Sebagaimana disebutkan di awal, bahwa mekanisme pasar dalam ekonomi Islam menjadi hal yang dimaklumkan, artinya dapat dipahami sebagai salah satu cara dalam menetapkan harga di pasar. Demikian pula jika pada saat Ramadhan dan menjelang hari raya harga-harga naik karena bertambahnya permintaan maka menjadi sesuatu yang wajar. Hal uang tidak wajar adalah ketika ada oknum pedagang atau pengusaha yang memanfaatkan momen ini untuk meraup keuntungan dengan melakukan berbagai kecurangan. Beberapa bentuk kecurangan dalam hal ini diantaranya adalah:
Pertama, ihtikar (penimbunan). Beberapa pedagang baik produsen, distributor dan penjual sengaja menimbun barang-barang kebutuhan agar harga menjadi naik dan masyarakat kesulitan dalam mendapatkannya. Kalaupun ada barang di pasar tapi jumlahnya sedikit sehingga harganya menjadi naik. Maka dalam hal ini dilarang oleh Islam, sebagaimana sabda dari Nabi Muhamamd Shalallahu Alaihi Wassalam:
لاَ يَحْتَكِرُ إِلاَّ خَاطِئٌ
“Tidak boleh menimbun barang, jika tidak, maka ia termasuk orang yang berdosa.” (HR. Muslim, No. 1605).
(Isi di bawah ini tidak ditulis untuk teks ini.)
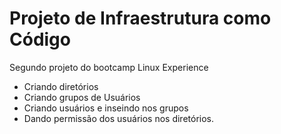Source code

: # Projeto de Infraestrutura como Código
Segundo projeto do bootcamp Linux Experience

- Criando diretórios
- Criando grupos de Usuários
- Criando usuários e inseindo nos grupos
- Dando permissão dos usuários nos diretórios.

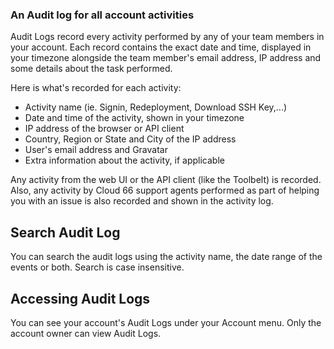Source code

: 

### An Audit log for all account activities

Audit Logs record every activity performed by any of your team members in your account. Each record contains the exact date and time, displayed in your timezone alongside the team member's email address, IP address and some details about the task performed. 

Here is what's recorded for each activity:

- Activity name (ie. Signin, Redeployment, Download SSH Key,...)
- Date and time of the activity, shown in your timezone
- IP address of the browser or API client
- Country, Region or State and City of the IP address
- User's email address and Gravatar
- Extra information about the activity, if applicable

Any activity from the web UI or the API client (like the Toolbelt) is recorded. Also, any activity by Cloud 66 support agents performed as part of helping you with an issue is also recorded and shown in the activity log.

## Search Audit Log

You can search the audit logs using the activity name, the date range of the events or both. Search is case insensitive.

## Accessing Audit Logs

You can see your account's Audit Logs under your Account menu. Only the account owner can view Audit Logs.

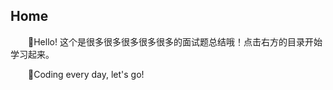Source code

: ## Home

&emsp;&emsp;🧐Hello! 这个是很多很多很多很多很多的面试题总结哦！点击右方的目录开始学习起来。

&emsp;&emsp;🎐Coding every day, let's go!
 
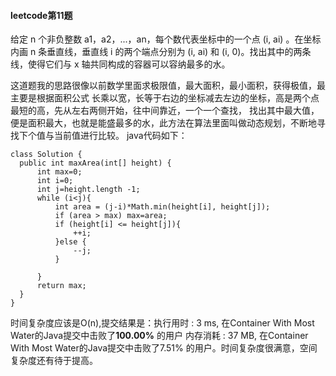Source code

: #### leetcode第11题

给定 n 个非负整数 a1，a2，...，an，每个数代表坐标中的一个点 (i, ai) 。在坐标内画 n 条垂直线，垂直线 i 的两个端点分别为 (i, ai) 和 (i, 0)。找出其中的两条线，使得它们与 x 轴共同构成的容器可以容纳最多的水。

这道题我的思路很像以前数学里面求极限值，最大面积，最小面积，获得极值，最主要是根据面积公式 长乘以宽，长等于右边的坐标减去左边的坐标，高是两个点最短的高，先从左右两侧开始，往中间靠近，一个一个查找，
找出其中最大值，便是面积最大，也就是能盛最多的水，此方法在算法里面叫做动态规划，不断地寻找下个值与当前值进行比较。
java代码如下：

    class Solution {
      public int maxArea(int[] height) {
          int max=0;
          int i=0;
          int j=height.length -1;
          while (i<j){
              int area = (j-i)*Math.min(height[i], height[j]);
              if (area > max) max=area;
              if (height[i] <= height[j]){
                  ++i;
              }else {
                  --j;
              }

          }
          return max;
      }
    }


时间复杂度应该是O(n),提交结果是：执行用时 : 3 ms, 在Container With Most Water的Java提交中击败了**100.00%** 的用户
内存消耗 : 37 MB, 在Container With Most Water的Java提交中击败了7.51% 的用户。时间复杂度很满意，空间复杂度还有待于提高。
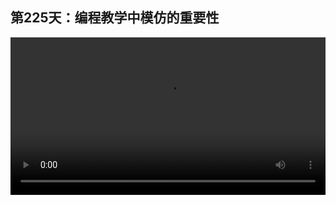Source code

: ## 第225天：编程教学中模仿的重要性


<video width="100%" controls controlslist="nodownload nofullscreen noremoteplayback" disablePictureInPicture>
  <source src="https://api.keepwork.com/ts-storage/siteFiles/21243/raw#1635148827432session225 编程教学中模仿的重要性.webm" type="video/webm">
  <source src="https://api.keepwork.com/ts-storage/siteFiles/21244/raw#1635148844124session225 编程教学中模仿的重要性_small.mp4" type="video/mp4" />
   
  你的浏览器不支持播放
</video>

<style>
video::-webkit-media-controls-fullscreen-button {
    display: none;
}
</style>


### 字幕

在创意空间中，无论是探索环节还是自由创造的代码闯关或者F1帮助，里边的内容往往会超出普通初学者的认知。
在学习编程的初期，学生的重点应该放在探索、玩以及模仿上，学生并不一定需要完全理解所有的操作，但他需要跟着宏示教一步一步完成。
编程也是一种语言，学习编程和学习中文、英文很像。
一个刚出生的孩子，他往往听不懂周围大人们的讲话，但他还是和大人们生活在同一个空间中，不停地听、不停地模仿，直到有一天他突然理解了某句话的含义。
创意空间的课程也希望为用户提供这样一个和自然界相似的学习空间，用户通过大量观看优秀的用户作品，通过AI宏示教的方式，一步一步模仿，跟着虚拟老师完成一步一步的操作，在大量的重复后，用户会突然理解某段代码或者操作的含义。
而对于F1中的内容，我们更多的是要让用户了解代码的原理，他不一定真的能够从头写出这样的代码，但是需要能够理解并且修改其中的参数，做一些微调，从而实现自己想要的功能。


### 动手练习



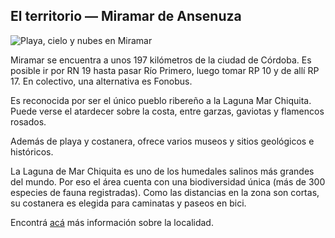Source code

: ## El territorio — Miramar de Ansenuza

![Playa, cielo y nubes en Miramar](/img/artículos/miramar_1.jpg)

Miramar se encuentra a unos 197 kilómetros de la ciudad de Córdoba. Es posible ir por RN 19 hasta pasar Río Primero, luego tomar RP 10 y de allí RP 17. En colectivo, una alternativa es Fonobus.

Es reconocida por ser el único pueblo ribereño a la Laguna Mar Chiquita. Puede verse el atardecer sobre la costa, entre garzas, gaviotas y flamencos rosados.

Además de playa y costanera, ofrece varios museos y sitios geológicos e históricos.

La Laguna de Mar Chiquita es uno de los humedales salinos más grandes del mundo. Por eso el área cuenta con una biodiversidad única (más de 300 especies de fauna registradas). Como las distancias en la zona son cortas, su costanera es elegida para caminatas y paseos en bici.

Encontrá [acá](https://www.cordobaturismo.gov.ar/localidad/miramar-de-ansenuza/) más información sobre la localidad.
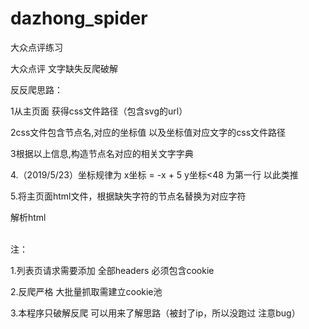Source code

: # dazhong_spider
大众点评练习

大众点评 文字缺失反爬破解

反反爬思路：

1从主页面 获得css文件路径（包含svg的url）

2css文件包含节点名,对应的坐标值 以及坐标值对应文字的css文件路径

3根据以上信息,构造节点名对应的相关文字字典

4.（2019/5/23）坐标规律为 x坐标 = -x + 5 y坐标<48 为第一行 以此类推

5.将主页面html文件，根据缺失字符的节点名替换为对应字符

解析html

<br>注：

1.列表页请求需要添加 全部headers 必须包含cookie

2.反爬严格 大批量抓取需建立cookie池

3.本程序只破解反爬 可以用来了解思路（被封了ip，所以没跑过 注意bug）





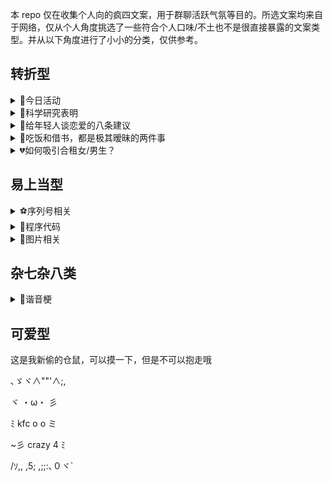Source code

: 本 repo 仅在收集个人向的疯四文案，用于群聊活跃气氛等目的。所选文案均来自于网络，仅从个人角度挑选了一些符合个人口味/不土也不是很直接暴露的文案类型。并从以下角度进行了小小的分类，仅供参考。

## 转折型

<details><summary>💙今日活动</summary>

<p>

今天三个活动:

1. 有劳斯莱斯的家人,可登录劳斯莱斯APP选择中国界面，滑动页面有一个活动,填写手机号码,送飞天茅台53度1支。

2. 保时捷车主公众号左下角点进去上传行驶证上的车架号就能抽奖，奖品最低300京东卡，部分群友有保时捷的可以领一下。

3. 没有劳斯莱斯和保时捷的同学，打开肯德基APP，因为今天是疯狂星期四。

</p>

</details>

<details><summary>🤎科学研究表明</summary>

<p>

人一但有了爱情，智商情商都会提高95% ，烦恼也会消失95%。但问题来了 爱情从哪里来？科学家却不肯说，只留下了一串奇怪的符号：KFC Crazy Thursday。

</p>

</details>

<details><summary>🖤给年轻人谈恋爱的八条建议</summary>

<p>

1.谈恋爱首先要找你爱的，如果结婚就要找爱你的

2.千万别输在“等”这个字身上

3.永远留住30%的神秘

4.不要低估任何一个人

5.别把没教养当做有气场

6.谈恋爱可以穷，结婚不可以

7.谈恋爱一定要自由

8.v50请我吃肯德基疯狂星期四

9.牢记第8条，前7条也可以试试

</p>

</details>

<details><summary>🧡吃饭和借书，都是极其暧昧的两件事</summary>

<p>

吃饭和借书，都是极其暧昧的两件事，一借一还，一请一去，情份就这么结下了。——钱钟书

近些日子很少来群里聊天了，心里觉得和群友们都生分了不少。就觉得应该拉进一些和群友们的关系。但这话总得有个头，翻来覆去却是不知该说些什么。便借着钱先生的这句话起个头。不如这样，我借你们几本书看，你们请我吃些饭，这样也算是缓和了我与各位的关系。

不过我也清楚，隔着层网络，终究是有太多不便。不如这样，我与诸位说几本书名，您们直接上网搜，您们诸位赠我些钱财，请我去吃些。恰好今日星期四，不如您们诸位V我50，我去吃个疯狂星期四。

</p>

</details>

<details><summary>💔如何吸引合租女/男生？</summary>

<p>

> 性别可自行修改，仅提供模版参考

1、找一个夜里假装打电话，电话内容大约是要跟异地恋的女人分手，做暴怒痛苦状，声音要大，要让她听到。

2、过后几天装作若无其事，展现男人的刚毅。

3、找一天夜里，喝点酒回去(别真喝醉了)然后在客厅装醉，弄出点动静让她知道，最好能骗她出来扶下你，考验你演技的时候到了，扮演好一个痴情失恋男人的角色!

4、用清醒的思维演绎酒醉后故作清醒的表现，含糊不清又颇有礼貌的请她为你倒杯水。

5、甭客气,接水的时候把杯子直接掉地上去。

6、等她先蹲下或者弯腰去捡杯子的时候，抢着去捡,这个时候尝试去做部分身体接触，借此机会试探对方反应，以备下次行动方案。

7、第二天早点醒,注意隔壁动静,在她出房间的时候也出去，这个时候的你只能穿一条裤衩。在确认她已经看到你之后赶紧尴尬而略带歉意的回屋。

8、找个机会请她吃饭，表示愧疚与感谢。

9、最关键的一步来了，今天是疯狂星期四，请我吃肯德基，教你下一步骤

</p>

</details>

## 易上当型

<details><summary>⚽️序列号相关</summary>

<p>

我有朋友去 Adobe 上班了，他跟我说好多软件其实不用花钱，输入内部的序列号就可以免费用正版 Photoshop 2022。我把 Key 分享有缘人：JT-KDJ-FKXQS-VW50

> 注意此处的 Key 不要过于明显。比如这里采取了全中文缩写，以防第一时间暴露kfc，你也可以换其他缩写进行最大程度的隐藏替换

</p>

</details>

<details><summary>🏀程序代码</summary>

<p>

大佬们，我是一个小白，今天一运行电脑就出现了这个 java.lang.StackOverflowError: Today Thu, KDJ vme 5¥0，不知道怎么办了，重启项目和电脑都没办法解决，希望有好心人帮忙解决一下。

</p>

</details>

<details><summary>🐶图片相关</summary>

<p>

![IMG_2402](https://user-images.githubusercontent.com/39793568/184060659-1ceb296e-7704-4152-ad0d-cf3efd07a1dc.JPG)

</p>

</details>

## 杂七杂八类

<details><summary>🐒谐音梗</summary>

<p>

一个国王叫肯，纳了一个歌姬，歌姬不老实搞小动作，背着肯大搞矿产开发，为了实现矿产垄断，歌姬把其他同行的矿井都给封了，问定什么罪？大家觉得定什么罪？
死罪。肯的姬封矿刑期死

</p>

</details>

## 可爱型

这是我新偷的仓鼠，可以摸一下，但是不可以抱走哦

､ゞヾ∧""'∧;,

ヾ   ・ω・ 彡

ﾐ kfc  o  o  ミ  

~彡  crazy   4   ﾐ

/ｿ,, ,5; ,;;:､０ヾ`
Dari Ma’qil bin Yasar radhiyallahu ‘anhu, Rasulullah Shallallahu ‘Alaihi Wa Sallam bersabda,
مَن دَخَلَ في شَيءٍ من أسعارِ المُسلِمينَ لِيُغلِيَه عليهم، فإنَّ حَقًّا على اللهِ تَبارك وتَعالى أنْ يُقعِدَه بعُظْمٍ من النَّارِ يَومَ القيامَةِ.
“Siapa yang mempengaruhi harga bahan makanan kaum muslimin sehingga menjadi mahal, merupakan hak Allah untuk menempatkannya ke dalam tempat yang besar di neraka nanti di hari kiamat.” (HR. Ahmad, 4:485. Syaikh Syuaib Al-Arnauth mengatakan bahwa sanad hadits ini dhaif).
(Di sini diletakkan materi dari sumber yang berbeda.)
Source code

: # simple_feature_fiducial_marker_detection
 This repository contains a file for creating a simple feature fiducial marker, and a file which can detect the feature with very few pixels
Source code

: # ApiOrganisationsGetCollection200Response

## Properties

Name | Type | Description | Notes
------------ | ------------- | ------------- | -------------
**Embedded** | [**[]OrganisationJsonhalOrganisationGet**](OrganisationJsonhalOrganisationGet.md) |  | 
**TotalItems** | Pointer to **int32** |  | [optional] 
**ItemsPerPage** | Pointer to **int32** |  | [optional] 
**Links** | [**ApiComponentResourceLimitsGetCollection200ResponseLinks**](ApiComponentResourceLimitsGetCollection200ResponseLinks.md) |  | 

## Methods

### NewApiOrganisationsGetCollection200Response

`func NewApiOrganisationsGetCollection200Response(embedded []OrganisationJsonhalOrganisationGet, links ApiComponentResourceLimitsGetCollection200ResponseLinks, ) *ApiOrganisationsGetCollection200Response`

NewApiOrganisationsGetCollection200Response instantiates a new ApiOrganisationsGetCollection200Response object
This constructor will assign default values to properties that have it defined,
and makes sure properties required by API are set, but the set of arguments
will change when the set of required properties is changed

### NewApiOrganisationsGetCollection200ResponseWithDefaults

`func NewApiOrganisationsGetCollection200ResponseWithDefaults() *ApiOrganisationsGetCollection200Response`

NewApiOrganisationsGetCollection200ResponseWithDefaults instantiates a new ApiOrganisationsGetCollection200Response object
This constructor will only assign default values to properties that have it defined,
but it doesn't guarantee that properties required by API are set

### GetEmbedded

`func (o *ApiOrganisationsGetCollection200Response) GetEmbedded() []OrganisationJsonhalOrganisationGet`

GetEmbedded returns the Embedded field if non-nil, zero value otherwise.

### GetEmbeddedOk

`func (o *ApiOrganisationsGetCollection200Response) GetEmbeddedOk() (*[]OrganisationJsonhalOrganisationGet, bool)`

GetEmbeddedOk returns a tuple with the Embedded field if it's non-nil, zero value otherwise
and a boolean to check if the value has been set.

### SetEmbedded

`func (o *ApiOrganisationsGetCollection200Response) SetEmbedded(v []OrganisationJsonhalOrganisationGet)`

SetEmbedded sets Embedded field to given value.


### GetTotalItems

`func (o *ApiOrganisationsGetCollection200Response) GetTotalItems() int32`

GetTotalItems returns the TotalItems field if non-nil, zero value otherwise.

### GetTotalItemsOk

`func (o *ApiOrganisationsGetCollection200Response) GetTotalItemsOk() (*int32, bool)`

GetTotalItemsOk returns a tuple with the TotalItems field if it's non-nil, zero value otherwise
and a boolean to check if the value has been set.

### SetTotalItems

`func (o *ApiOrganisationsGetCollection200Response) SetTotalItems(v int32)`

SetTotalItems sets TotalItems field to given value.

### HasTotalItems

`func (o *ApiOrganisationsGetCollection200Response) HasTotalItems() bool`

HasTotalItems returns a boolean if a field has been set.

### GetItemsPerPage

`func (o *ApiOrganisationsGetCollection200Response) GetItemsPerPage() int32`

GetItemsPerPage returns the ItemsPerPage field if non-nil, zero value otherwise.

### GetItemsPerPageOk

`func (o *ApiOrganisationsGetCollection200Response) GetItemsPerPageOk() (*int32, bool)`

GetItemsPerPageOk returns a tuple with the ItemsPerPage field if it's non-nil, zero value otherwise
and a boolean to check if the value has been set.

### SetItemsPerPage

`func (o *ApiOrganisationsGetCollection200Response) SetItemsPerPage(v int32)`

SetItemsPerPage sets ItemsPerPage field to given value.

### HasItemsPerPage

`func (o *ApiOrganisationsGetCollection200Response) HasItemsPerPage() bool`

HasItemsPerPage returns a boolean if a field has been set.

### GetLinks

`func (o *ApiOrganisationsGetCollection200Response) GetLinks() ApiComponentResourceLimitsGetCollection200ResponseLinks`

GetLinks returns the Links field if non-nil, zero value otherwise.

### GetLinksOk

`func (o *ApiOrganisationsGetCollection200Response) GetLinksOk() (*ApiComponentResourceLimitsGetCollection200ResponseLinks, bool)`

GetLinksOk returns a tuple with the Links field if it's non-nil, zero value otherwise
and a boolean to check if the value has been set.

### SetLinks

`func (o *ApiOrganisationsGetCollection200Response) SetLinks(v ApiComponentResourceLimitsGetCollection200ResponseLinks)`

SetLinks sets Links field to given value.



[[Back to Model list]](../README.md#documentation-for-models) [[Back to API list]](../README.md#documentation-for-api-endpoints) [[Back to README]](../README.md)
Merujuk pada dua Riwayat ini maka jelas sekali bahwa perbuatan ihtikar atau menimbun diharamkan dalam Islam karena membawa kemudharatan bagi masyarakat. Sementara para pedagang mendapatkan keuntungan dari perbuatannya yang diharamkan tersebut, sehingga perbuatan ini tidak boleh dilakukan oleh umat Islam dan para pedagang lainnya. Bagi yang melakukannya harus dikenakan hukuman yang setimpal, baik dunia maupun di akhirat.
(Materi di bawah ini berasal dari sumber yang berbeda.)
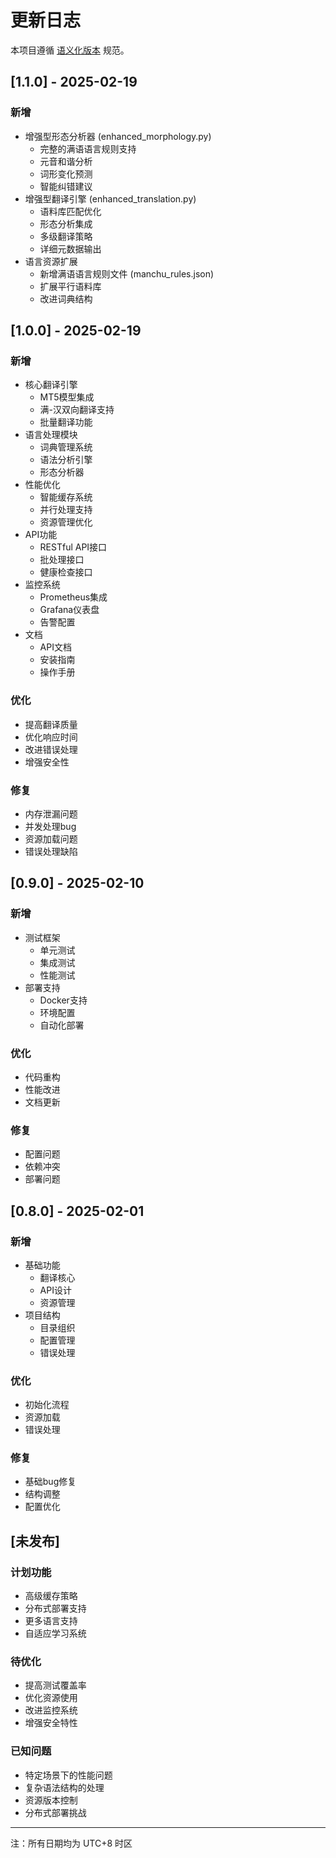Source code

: # 更新日志

本项目遵循 [语义化版本](https://semver.org/lang/zh-CN/) 规范。

## [1.1.0] - 2025-02-19

### 新增
- 增强型形态分析器 (enhanced_morphology.py)
  - 完整的满语语言规则支持
  - 元音和谐分析
  - 词形变化预测
  - 智能纠错建议
- 增强型翻译引擎 (enhanced_translation.py)
  - 语料库匹配优化
  - 形态分析集成
  - 多级翻译策略
  - 详细元数据输出
- 语言资源扩展
  - 新增满语语言规则文件 (manchu_rules.json)
  - 扩展平行语料库
  - 改进词典结构

## [1.0.0] - 2025-02-19

### 新增
- 核心翻译引擎
  - MT5模型集成
  - 满-汉双向翻译支持
  - 批量翻译功能
- 语言处理模块
  - 词典管理系统
  - 语法分析引擎
  - 形态分析器
- 性能优化
  - 智能缓存系统
  - 并行处理支持
  - 资源管理优化
- API功能
  - RESTful API接口
  - 批处理接口
  - 健康检查接口
- 监控系统
  - Prometheus集成
  - Grafana仪表盘
  - 告警配置
- 文档
  - API文档
  - 安装指南
  - 操作手册

### 优化
- 提高翻译质量
- 优化响应时间
- 改进错误处理
- 增强安全性

### 修复
- 内存泄漏问题
- 并发处理bug
- 资源加载问题
- 错误处理缺陷

## [0.9.0] - 2025-02-10

### 新增
- 测试框架
  - 单元测试
  - 集成测试
  - 性能测试
- 部署支持
  - Docker支持
  - 环境配置
  - 自动化部署

### 优化
- 代码重构
- 性能改进
- 文档更新

### 修复
- 配置问题
- 依赖冲突
- 部署问题

## [0.8.0] - 2025-02-01

### 新增
- 基础功能
  - 翻译核心
  - API设计
  - 资源管理
- 项目结构
  - 目录组织
  - 配置管理
  - 错误处理

### 优化
- 初始化流程
- 资源加载
- 错误处理

### 修复
- 基础bug修复
- 结构调整
- 配置优化

## [未发布]

### 计划功能
- 高级缓存策略
- 分布式部署支持
- 更多语言支持
- 自适应学习系统

### 待优化
- 提高测试覆盖率
- 优化资源使用
- 改进监控系统
- 增强安全特性

### 已知问题
- 特定场景下的性能问题
- 复杂语法结构的处理
- 资源版本控制
- 分布式部署挑战

---
注：所有日期均为 UTC+8 时区
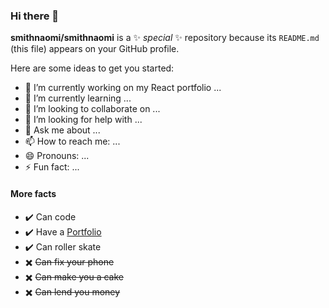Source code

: ### Hi there 👋


**smithnaomi/smithnaomi** is a ✨ _special_ ✨ repository because its `README.md` (this file) appears on your GitHub profile.


Here are some ideas to get you started:

- 🔭 I’m currently working on my React portfolio ...
- 🌱 I’m currently learning ...
- 👯 I’m looking to collaborate on ...
- 🤔 I’m looking for help with ...
- 💬 Ask me about ...
- 📫 How to reach me: ...
- 😄 Pronouns: ...
- ⚡ Fun fact: ...
#### More facts


- ✔️ Can code
- ✔️ Have a [Portfolio]()
- ✔️ Can roller skate
- ✖️ ~~Can fix your phone~~
- ✖️ ~~Can make you a cake~~
- ✖️ ~~Can lend you money~~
Kedua, Berbuat curang (ghissy). Beberapa pedagang memanfaatkan momen Ramadhan dan hari raya dengan melakukan kecurangan, padahal hal ini jelas diharamkan dalam Islam, sebagaimana sabda Nabi Shallallahu ‘Alaihi Wa Sallam:
مَنْ غَشَّنَا فَلَيْسَ مِنَّا
Barangsiapa yang berbuat curang/menipu kepada kami (kaum Muslimin), maka ia bukan termasuk golongan kami. HR. Muslim.
Hadits ini secara jelas mengancam orang-orang yang berbuat curang khususnya dalam berdagang, sebagaimana asbab al-wurud (sebab munculnya hadits) riwayat ini adalah karena kecurangan yang dilakukan oleh seorang pedagang kurma di pasar yang berbuat curang dengan mencampur kurma kualitas yang bagus dengan yang buruk. Termasuk perbuatan curang yang dilakukan oleh pemimpin juga masuk ke dalam kriteria ini, sebagai sabda beliau:
عَنْ مَعْقِلِ بْنِ يَسَارٍ رضي الله عنه قاَلَ: سَمِعْتُ رَسُوْلَ اللَّهِ صلى الله عليه و سلم يَقُوْلُ: “ماَ مِنْ عَبْدٍ يَسْتَرْعِيْهِ اللَّهُ رَعِيَّةً، يَمُوْتُ يَوْمَ يَمُوْتُ، وَهُوَ غَاشٌّ لِرَعِيَّتِهِ، إِلاَّ حَرَّمَ اللَّهُ عَلَيْهِ الْجَنَّةَ.” مُتَّفَقٌ عَلَيْهِ.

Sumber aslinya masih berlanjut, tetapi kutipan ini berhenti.